Created attachment 118931 [details] dmesg output (since boot) Steps to reproduce: * Use laptop with "NVIDIA Corporation GT216M [GeForce GT 330M]" or similar * Install KDE Plasma 5 * Reboot * Log in to Plasma 5 desktop * Open the main menu and do *Quit* -> *Suspend* * Wait for the system to suspend * Resume the system and unlock the screen * Disconnect or connect external monitor (use *Menu* -> *Computer* -> *System settings* -> *Screen* to force screen detection if it doesn't happen automatically) * Open the main menu and do *Quit* -> *Suspend* * Wait for the system to suspend * Resume the system and unlock the screen * Open the main menu, network indicator or any other menu from the panel (`plasmashell`) *What should happen?* Nothing - it should "just work" *What happens instead?* Massive corruption the first time you open any menu Also, after reproducing this error a few times without rebooting, the corruption becomes worse on every suspend until the system hangs. I'm not sure if this is related through… *Where was this error produced?* Tanglu Linux 4.0 ALPHA (Debian based) using: * Latest 4.2.0-trunk linux-image * MESA git snapshot or MESA 11.0.2 * LibDRM 2.4.64 * X11 1.17.2 * xorg-video-nouveau 1.0.11
Created attachment 118932 [details] Log of plasmashell running (only last suspend before initial corruption)

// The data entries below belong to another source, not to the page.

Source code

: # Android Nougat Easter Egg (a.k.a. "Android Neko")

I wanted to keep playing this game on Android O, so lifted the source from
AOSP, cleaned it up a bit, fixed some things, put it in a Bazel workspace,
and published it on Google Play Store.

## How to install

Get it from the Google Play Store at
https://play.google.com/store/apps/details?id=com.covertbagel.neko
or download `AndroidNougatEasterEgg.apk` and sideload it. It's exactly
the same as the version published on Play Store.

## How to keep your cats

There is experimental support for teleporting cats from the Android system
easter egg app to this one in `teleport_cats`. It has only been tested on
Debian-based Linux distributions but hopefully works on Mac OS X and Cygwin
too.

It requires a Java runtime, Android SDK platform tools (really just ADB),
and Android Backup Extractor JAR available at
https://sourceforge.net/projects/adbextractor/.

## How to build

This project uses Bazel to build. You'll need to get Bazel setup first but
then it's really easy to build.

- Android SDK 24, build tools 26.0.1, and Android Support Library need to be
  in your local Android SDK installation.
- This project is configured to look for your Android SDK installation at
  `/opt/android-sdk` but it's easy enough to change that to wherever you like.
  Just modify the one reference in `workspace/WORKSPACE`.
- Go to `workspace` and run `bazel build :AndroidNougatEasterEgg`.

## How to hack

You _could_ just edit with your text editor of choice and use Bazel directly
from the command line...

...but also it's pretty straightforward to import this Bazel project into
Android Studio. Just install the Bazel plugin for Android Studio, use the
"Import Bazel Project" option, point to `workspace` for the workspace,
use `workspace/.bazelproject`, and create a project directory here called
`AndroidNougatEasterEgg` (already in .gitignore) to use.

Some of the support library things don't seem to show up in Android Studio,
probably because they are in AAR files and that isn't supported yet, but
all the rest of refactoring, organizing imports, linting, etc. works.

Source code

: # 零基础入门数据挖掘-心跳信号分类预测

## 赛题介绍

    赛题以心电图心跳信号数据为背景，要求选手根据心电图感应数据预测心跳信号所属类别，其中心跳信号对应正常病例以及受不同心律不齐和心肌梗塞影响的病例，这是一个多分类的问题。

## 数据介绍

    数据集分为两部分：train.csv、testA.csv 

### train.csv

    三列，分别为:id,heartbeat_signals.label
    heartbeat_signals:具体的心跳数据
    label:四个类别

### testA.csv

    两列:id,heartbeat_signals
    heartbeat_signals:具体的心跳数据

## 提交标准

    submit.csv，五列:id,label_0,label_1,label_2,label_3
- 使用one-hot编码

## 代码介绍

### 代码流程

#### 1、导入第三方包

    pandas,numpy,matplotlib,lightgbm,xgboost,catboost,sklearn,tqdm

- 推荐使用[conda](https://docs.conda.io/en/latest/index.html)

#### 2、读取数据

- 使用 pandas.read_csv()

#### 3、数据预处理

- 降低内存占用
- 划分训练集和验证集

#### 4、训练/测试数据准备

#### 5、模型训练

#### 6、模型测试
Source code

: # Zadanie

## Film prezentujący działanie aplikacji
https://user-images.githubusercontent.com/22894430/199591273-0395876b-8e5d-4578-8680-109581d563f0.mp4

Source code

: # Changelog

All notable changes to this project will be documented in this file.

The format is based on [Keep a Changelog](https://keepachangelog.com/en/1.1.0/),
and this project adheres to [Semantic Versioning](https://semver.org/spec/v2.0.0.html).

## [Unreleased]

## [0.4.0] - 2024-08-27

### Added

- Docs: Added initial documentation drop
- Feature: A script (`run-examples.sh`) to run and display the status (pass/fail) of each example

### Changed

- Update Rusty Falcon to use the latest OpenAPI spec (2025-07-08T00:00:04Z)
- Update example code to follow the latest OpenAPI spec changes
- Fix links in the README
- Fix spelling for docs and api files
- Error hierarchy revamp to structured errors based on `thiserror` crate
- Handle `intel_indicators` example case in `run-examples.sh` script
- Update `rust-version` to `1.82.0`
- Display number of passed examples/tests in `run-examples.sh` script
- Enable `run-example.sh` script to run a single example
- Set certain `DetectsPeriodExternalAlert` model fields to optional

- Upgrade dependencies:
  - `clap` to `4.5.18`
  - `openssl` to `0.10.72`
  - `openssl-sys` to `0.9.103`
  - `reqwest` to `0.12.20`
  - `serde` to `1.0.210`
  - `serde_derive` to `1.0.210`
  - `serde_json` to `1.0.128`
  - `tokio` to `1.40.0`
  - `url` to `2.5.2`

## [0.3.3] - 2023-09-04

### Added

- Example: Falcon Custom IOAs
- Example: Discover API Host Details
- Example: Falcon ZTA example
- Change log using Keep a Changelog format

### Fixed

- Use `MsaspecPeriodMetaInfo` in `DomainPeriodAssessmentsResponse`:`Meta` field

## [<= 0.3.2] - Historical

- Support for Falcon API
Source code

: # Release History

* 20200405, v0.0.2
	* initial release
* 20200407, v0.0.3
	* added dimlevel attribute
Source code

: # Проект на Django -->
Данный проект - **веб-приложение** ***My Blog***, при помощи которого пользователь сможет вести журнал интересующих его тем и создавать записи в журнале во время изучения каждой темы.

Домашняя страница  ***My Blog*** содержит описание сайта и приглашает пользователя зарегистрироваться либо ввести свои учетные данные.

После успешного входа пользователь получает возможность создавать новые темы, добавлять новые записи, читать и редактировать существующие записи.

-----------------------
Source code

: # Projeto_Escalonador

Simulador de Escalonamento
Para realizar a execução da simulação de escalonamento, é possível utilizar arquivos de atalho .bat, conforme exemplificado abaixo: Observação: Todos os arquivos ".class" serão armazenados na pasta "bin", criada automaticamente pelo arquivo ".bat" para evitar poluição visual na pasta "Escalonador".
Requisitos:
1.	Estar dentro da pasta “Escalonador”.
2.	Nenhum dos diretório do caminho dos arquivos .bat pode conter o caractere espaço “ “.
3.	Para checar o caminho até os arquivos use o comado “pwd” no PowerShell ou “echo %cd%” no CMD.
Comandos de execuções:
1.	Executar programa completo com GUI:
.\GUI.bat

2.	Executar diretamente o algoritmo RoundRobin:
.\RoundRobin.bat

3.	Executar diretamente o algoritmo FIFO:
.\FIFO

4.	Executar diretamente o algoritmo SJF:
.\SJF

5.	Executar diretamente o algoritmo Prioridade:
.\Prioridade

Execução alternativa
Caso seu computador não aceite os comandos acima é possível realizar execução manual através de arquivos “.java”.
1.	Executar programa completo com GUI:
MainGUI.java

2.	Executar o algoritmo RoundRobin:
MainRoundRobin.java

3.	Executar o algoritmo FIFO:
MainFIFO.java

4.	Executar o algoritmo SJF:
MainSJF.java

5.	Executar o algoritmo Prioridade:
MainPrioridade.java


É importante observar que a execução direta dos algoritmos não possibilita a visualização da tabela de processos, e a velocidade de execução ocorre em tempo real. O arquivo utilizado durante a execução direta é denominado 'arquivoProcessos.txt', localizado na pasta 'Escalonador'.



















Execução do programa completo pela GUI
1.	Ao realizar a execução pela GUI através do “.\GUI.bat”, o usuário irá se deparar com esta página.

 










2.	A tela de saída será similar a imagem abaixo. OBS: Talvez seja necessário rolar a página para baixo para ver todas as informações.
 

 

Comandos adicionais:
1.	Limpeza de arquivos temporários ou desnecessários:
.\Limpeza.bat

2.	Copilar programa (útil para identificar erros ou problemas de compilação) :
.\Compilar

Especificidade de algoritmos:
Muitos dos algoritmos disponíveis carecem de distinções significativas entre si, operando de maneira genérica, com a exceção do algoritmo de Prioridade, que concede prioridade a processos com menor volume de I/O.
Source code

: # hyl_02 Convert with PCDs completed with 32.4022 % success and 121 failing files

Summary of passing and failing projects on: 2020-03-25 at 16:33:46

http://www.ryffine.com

A plasmashell apitrace is available on request (100MB)
Which mesa git snapshot? A number of resource lifetime issues were addressed in 11.0.3 which I was hoping might fix weirdo issues like this.
My current MESA snapshot is 93267887a06e760b4b20618523df5e8aa4e70307
OK, that has all the fixes I had in mind. Oh well. Does replaying the apitrace reproduce the issues? If so, I'd be most interested in obtaining it.
Actually corruption was way worse before the latest MESA 11.0.2 update, so thumbs up! :-) Unfortunately the replaying the apitrace neither displays any corruption nor does it show any trace of the pages of nouveau error messages that are shown in the `plasmashell` console output after resume. Another thing: An output very similar to the one dumped by `plasmashell` on resume is also dumped by `kwin_x11` (the compositor/window manager) although I haven't noticed any corruption there yet (that only happens during the second stage when the system becomes unstable). What now?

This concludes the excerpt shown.